How to find the process with maximum file descriptors?

What is wrong with this for loop? I am trying to find which process has the maximum number of file descriptors. The first command in the for loop ps aux | awk '{print $2}' prints out only the process IDs.
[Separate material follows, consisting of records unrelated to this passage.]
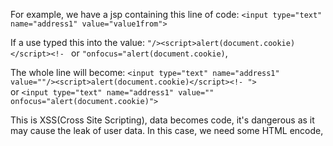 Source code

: For example, we have a jsp containing this line of code: `<input type="text" name="address1" value="value1from">`  

If a use typed this into the value: `"/><script>alert(document.cookie)</script><!- ` or `"onfocus="alert(document.cookie)`,  

The whole line will become: `<input type="text" name="address1" value=""/><script>alert(document.cookie)</script><!- ">`   
or `<input type="text" name="address1" value="" onfocus="alert(document.cookie)">`  

This is XSS(Cross Site Scripting), data becomes code, it's dangerous as it may cause the leak of user data. In this case, we need some HTML 
encode,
I know the first error lsof: illegal process ID: PID is there because the 1st line of the output is PID, but shouldn’t the loop work fine for the rest of the lines?

[[email protected] ~]# for i in `ps aux | awk '{print $2}'` ; do `lsof -p $i | wc -l` ; done
lsof: illegal process ID: PID
lsof 4.82
 latest revision: ftp://lsof.itap.purdue.edu/pub/tools/unix/lsof/
 latest FAQ: ftp://lsof.itap.purdue.edu/pub/tools/unix/lsof/FAQ
 latest man page: ftp://lsof.itap.purdue.edu/pub/tools/unix/lsof/lsof_man
 usage: [-?abhlnNoOPRtUvVX] [+|-c c] [+|-d s] [+D D] [+|-f[gG]] [+|-e s]
 [-F [f]] [-g [s]] [-i [i]] [+|-L [l]] [+m [m]] [+|-M] [-o [o]] [-p s]
[+|-r [t]] [-s [p:s]] [-S [t]] [-T [t]] [-u s] [+|-w] [-x [fl]] [--] [names]
Use the ``-h'' option to get more help information.
-bash: 0: command not found
-bash: 22: command not found
-bash: 4: command not found
-bash: 4: command not found
-bash: 4: command not found
-bash: 4: command not found
^C
[[email protected] ~]#

Why is it executing the output of wc -l instead of going back to the loop?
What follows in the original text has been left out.